Coinvolgere i cittadini nella difesa della biodiversità può dare risultati inaspettati, come la riscoperta di specie che credevamo scomparse dai nostri ecosistemi. Lo documenta lo studio coordinato dall’Università di Firenze, che riporta i risultati della partecipazione degli appassionati di farfalle nel monitoraggio delle specie presenti nei parchi nazionali italiani. La ricerca, pubblicata sulla rivista “Biodiversity and Conservation”, rappresenta un caso virtuoso di citizen science e ha permesso di aggiornare gli indici di rischio di estinzione delle circa 250 specie presenti nei parchi nazionali italiani.

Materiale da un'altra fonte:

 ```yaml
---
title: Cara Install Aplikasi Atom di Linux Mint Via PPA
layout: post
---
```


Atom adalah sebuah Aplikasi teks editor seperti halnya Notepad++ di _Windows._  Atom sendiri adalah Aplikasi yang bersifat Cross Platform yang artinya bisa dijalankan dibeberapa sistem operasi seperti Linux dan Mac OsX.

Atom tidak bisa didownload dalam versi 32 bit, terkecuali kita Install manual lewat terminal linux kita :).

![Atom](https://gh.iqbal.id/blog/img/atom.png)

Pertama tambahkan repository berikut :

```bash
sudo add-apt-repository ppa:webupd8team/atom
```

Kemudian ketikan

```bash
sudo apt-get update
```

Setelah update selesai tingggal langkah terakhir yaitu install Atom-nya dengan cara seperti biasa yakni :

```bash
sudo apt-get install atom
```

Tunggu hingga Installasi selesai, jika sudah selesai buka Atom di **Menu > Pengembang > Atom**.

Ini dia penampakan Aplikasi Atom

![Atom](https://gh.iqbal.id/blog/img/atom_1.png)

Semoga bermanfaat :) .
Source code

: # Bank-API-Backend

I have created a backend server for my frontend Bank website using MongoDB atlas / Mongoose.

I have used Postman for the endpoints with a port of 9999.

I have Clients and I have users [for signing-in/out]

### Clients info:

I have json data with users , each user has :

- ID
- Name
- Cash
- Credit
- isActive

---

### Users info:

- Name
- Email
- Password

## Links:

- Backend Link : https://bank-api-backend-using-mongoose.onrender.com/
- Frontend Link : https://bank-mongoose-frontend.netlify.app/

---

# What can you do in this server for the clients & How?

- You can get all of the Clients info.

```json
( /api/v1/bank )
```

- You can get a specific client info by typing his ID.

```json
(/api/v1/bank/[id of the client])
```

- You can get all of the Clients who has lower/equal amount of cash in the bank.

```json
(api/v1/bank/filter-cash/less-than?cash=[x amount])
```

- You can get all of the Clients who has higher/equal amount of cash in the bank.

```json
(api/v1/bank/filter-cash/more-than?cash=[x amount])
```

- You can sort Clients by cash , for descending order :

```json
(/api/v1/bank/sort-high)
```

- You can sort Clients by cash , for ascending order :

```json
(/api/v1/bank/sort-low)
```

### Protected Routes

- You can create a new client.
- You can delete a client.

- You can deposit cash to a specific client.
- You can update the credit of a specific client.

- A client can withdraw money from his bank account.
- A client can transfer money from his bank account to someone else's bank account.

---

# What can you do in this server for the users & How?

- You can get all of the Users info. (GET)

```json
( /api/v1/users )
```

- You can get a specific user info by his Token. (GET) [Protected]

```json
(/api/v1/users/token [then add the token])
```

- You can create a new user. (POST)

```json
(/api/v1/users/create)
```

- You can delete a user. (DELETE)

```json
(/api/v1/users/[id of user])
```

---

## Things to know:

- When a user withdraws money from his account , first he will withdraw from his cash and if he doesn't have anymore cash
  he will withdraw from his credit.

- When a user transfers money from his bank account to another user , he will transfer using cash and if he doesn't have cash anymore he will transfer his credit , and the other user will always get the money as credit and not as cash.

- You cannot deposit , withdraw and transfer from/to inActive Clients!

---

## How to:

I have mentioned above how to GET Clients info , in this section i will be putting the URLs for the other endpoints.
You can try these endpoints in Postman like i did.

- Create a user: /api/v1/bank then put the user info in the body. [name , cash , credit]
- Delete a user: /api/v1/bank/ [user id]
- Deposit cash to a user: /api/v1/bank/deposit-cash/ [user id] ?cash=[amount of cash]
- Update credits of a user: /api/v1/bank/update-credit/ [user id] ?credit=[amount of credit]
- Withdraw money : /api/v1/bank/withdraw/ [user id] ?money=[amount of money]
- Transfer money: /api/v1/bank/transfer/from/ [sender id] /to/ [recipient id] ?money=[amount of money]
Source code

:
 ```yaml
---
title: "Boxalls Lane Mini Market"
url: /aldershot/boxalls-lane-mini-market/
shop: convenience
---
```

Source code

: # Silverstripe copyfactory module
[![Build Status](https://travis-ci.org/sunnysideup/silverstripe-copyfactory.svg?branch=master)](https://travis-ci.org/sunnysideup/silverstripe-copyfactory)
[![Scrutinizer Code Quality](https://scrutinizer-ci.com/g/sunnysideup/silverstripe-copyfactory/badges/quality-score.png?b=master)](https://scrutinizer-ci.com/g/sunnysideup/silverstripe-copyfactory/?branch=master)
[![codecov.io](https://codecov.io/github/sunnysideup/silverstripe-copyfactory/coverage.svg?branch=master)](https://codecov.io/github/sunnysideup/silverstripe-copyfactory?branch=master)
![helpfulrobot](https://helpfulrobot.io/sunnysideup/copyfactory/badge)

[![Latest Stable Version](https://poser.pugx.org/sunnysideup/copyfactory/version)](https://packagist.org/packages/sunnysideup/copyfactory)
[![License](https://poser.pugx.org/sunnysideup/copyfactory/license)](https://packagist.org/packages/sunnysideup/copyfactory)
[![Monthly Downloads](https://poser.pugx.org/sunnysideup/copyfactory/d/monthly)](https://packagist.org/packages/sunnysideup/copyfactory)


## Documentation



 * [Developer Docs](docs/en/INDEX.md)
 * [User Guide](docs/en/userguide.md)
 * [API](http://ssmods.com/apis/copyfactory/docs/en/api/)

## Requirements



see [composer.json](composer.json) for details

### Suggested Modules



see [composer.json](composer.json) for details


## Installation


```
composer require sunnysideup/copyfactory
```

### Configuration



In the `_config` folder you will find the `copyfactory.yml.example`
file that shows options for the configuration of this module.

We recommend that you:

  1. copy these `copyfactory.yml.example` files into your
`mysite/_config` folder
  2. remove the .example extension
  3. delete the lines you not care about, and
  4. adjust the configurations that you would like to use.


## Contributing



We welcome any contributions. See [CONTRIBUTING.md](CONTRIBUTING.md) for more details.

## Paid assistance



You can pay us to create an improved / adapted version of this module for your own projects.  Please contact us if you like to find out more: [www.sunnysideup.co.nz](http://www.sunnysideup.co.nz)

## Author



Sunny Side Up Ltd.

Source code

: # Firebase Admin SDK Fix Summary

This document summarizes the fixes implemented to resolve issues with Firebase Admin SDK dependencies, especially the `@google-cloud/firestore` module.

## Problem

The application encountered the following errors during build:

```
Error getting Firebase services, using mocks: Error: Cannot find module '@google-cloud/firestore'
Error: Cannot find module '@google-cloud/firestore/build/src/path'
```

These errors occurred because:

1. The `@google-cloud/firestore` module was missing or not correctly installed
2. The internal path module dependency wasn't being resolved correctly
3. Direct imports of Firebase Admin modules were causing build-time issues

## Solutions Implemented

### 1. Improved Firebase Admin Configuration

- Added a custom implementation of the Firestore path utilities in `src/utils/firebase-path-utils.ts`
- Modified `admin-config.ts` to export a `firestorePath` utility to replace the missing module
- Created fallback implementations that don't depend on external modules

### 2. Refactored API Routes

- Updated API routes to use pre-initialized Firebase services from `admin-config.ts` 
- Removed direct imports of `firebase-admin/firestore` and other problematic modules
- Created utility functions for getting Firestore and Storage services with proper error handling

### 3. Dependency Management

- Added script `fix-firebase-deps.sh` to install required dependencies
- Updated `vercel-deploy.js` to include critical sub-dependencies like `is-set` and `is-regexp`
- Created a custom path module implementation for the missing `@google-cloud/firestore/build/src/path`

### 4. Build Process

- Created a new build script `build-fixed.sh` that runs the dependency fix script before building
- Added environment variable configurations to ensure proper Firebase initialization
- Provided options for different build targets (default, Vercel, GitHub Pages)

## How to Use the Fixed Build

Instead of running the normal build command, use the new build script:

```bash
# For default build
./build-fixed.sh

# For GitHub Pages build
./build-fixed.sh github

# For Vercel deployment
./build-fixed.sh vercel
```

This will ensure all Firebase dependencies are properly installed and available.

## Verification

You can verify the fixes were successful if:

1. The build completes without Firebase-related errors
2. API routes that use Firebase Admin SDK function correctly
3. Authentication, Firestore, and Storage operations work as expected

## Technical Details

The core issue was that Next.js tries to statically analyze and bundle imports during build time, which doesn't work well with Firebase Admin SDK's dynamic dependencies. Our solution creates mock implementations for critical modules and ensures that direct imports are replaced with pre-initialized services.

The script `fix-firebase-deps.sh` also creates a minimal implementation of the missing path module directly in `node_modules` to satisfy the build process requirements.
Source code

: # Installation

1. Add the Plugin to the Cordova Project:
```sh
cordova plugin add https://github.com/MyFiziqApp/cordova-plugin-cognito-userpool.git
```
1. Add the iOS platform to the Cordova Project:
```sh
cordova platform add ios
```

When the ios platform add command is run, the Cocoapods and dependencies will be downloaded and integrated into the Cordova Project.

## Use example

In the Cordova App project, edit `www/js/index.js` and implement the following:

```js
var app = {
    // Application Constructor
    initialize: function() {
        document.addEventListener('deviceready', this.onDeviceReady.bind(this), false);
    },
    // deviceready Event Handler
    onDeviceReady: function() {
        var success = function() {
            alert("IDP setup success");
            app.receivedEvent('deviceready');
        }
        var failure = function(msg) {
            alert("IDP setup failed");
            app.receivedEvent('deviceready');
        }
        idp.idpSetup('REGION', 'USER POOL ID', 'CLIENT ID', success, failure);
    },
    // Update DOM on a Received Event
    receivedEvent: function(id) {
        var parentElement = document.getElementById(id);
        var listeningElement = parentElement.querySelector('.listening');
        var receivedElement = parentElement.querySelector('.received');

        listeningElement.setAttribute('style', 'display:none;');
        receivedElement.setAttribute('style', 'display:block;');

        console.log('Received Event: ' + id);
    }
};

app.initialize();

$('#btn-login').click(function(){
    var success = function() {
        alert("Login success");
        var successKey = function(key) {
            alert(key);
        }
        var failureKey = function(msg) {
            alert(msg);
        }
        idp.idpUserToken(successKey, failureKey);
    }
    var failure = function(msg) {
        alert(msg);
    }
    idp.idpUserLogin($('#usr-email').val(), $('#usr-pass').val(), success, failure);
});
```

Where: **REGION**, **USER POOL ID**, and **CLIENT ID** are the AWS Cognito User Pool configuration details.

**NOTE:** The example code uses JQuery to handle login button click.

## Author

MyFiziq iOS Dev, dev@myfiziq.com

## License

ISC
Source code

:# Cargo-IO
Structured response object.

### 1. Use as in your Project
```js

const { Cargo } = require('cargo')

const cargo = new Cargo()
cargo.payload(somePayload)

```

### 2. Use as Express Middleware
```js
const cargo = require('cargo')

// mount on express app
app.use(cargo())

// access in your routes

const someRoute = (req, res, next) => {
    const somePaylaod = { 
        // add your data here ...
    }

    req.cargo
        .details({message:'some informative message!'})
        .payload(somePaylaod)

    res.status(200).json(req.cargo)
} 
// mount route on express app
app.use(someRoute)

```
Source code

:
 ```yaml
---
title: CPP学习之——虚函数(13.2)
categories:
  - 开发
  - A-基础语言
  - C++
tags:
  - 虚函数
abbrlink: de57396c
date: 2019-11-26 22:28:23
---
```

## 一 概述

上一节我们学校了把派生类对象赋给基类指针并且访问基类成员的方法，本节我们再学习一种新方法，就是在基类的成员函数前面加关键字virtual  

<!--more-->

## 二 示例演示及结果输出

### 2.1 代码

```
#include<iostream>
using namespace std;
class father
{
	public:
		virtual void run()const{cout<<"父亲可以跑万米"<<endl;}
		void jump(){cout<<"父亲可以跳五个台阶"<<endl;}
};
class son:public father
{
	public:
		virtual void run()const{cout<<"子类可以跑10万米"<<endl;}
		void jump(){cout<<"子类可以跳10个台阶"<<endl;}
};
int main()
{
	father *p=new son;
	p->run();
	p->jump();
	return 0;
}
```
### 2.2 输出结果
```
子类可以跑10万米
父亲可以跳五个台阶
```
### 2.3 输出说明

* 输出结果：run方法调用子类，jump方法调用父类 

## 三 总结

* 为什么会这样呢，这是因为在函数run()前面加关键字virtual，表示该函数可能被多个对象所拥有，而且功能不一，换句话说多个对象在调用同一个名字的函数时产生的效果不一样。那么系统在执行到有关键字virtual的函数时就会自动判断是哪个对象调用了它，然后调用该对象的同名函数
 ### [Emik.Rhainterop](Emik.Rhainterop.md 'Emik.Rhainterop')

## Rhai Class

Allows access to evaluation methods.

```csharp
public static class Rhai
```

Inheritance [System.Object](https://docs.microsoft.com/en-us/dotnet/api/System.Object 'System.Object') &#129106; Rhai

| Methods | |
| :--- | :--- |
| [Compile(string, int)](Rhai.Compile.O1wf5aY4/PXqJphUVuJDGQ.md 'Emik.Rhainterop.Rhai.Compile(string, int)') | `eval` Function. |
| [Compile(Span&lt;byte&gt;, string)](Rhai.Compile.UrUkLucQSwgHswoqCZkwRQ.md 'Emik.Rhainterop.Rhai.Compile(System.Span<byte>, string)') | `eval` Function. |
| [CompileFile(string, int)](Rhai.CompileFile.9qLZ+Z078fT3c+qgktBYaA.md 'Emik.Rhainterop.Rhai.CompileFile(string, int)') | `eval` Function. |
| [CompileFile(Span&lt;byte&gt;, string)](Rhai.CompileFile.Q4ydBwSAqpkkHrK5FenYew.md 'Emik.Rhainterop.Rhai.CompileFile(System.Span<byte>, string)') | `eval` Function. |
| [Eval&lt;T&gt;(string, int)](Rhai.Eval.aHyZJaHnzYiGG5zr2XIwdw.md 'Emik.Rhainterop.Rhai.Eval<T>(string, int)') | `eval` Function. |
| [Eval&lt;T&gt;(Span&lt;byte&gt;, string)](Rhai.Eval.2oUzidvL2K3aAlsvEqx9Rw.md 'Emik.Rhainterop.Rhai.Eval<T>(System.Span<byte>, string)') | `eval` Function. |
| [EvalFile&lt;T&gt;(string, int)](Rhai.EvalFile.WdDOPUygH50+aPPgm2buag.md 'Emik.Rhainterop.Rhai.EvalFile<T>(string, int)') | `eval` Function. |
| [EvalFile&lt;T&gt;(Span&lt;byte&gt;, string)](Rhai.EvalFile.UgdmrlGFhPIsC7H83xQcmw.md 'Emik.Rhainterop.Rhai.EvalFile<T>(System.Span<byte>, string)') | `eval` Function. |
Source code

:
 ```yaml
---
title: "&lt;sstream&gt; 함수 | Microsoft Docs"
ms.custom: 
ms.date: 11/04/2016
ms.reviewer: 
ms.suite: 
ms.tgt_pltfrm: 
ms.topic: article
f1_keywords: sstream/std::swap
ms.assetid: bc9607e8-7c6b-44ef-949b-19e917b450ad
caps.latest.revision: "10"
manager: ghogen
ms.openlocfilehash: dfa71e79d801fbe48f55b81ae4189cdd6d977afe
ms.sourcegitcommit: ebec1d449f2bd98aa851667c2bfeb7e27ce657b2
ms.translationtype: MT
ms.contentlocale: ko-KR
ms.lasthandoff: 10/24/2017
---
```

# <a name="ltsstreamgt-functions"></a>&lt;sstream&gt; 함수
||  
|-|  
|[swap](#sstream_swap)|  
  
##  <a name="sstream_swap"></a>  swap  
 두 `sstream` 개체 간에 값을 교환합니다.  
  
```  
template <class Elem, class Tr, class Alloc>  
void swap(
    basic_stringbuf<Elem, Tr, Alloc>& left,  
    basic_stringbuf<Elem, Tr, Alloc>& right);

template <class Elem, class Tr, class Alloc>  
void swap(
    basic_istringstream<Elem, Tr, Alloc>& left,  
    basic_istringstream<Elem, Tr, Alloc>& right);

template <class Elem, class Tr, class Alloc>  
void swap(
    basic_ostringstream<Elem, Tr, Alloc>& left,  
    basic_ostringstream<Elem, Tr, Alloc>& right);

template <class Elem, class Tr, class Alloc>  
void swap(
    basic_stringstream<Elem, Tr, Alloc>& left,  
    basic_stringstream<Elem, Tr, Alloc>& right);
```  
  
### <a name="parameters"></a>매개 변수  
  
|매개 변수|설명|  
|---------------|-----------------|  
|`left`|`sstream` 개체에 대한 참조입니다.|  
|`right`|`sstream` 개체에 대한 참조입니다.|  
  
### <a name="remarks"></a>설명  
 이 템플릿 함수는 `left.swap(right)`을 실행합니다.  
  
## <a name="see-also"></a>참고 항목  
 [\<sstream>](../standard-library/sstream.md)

Responsabile dello studio è Leonardo Dapporto, ricercatore di Zoologia dell’Ateneo fiorentino, che ha guidato il team composto anche dai ricercatori delle Università di Pisa e di Torino e dell’Institute of Evolutionary Biology di Barcellona.

“Per la comunità degli studiosi può essere difficile raccogliere i dati necessari per registrare l’andamento della presenza degli insetti, tanto che per alcune specie paventavamo l’estinzione da alcuni Parchi nazionali in quanto mancavano conferme da decenni – spiega Dapporto -. A scongiurare un possibile armageddon sono stati proprio i cittadini: con le foto e le informazioni su data e luogo degli scatti, postati sul sito di citizen science iNaturalist, abbiamo raccolto oltre 50.000 testimonianze per l’Italia, molto superiori alle osservazioni che avremmo potuto registrare durante le attività di ricerca sul campo”.

Grazie alla documentazione caricata negli ultimi quattro anni dagli appassionati, infatti, il team di ricercatori – che ha sviluppato la ricerca nell’ambito dei finanziamenti PNRR al Centro Nazionale di Biodiversità di cui l’Ateneo fiorentino è partner – ha potuto confermare la presenza di farfalle di cui non si avevano avvistamenti da alcuni decenni. “Quando di un insetto non si hanno segnalazioni recenti, alla sua specie viene attribuito un indice di rischio di estinzione, che è il risultato del rapporto tra gli anni in cui le osservazioni sono assenti e quelli da cui si registra la prima presenza. La misura si applica a tutte le specie di un Parco per ottenere una percentuale generale di rischio. Per svariati ambienti e popolazioni di farfalle, questo indice si attestava su valori al di sopra del 50%, molto lontani quindi dal rischio zero – chiarisce il ricercatore -. Per esempio, nello studio, abbiamo preso in esame specie delle quali non si avevano più avvistamenti dagli anni 60, dunque con un rischio di estinzione estremamente elevato nei nostri Parchi”.

Valutando i dati della comunità virtuale dei naturalisti, spesso neppure consapevoli di aver ‘preso nella rete’ un esemplare rarissimo, i ricercatori hanno riconosciuto molte farfalle date per scomparse. È il caso di Hipparchia neomiris, specie endemica di poche isole e ‘sparita’ dagli anni 80 a Capraia, finché due cittadini scienziati l’hanno registrata nel 2019 e nel 2020.

“Le osservazioni dei cittadini scienziati ci fanno capire che la situazione è più rosea di quella descritta dalla letteratura scientifica – commenta Dapporto –. Complessivamente, infatti, abbiamo abbassato di circa 11% l’alert relativo alle farfalle presenti nei Parchi naturalistici, che potrebbero contribuire a sviluppare le competenze degli appassionati e beneficiare così del loro straordinario contributo alla difesa della biodiversità degli insetti impollinatori”.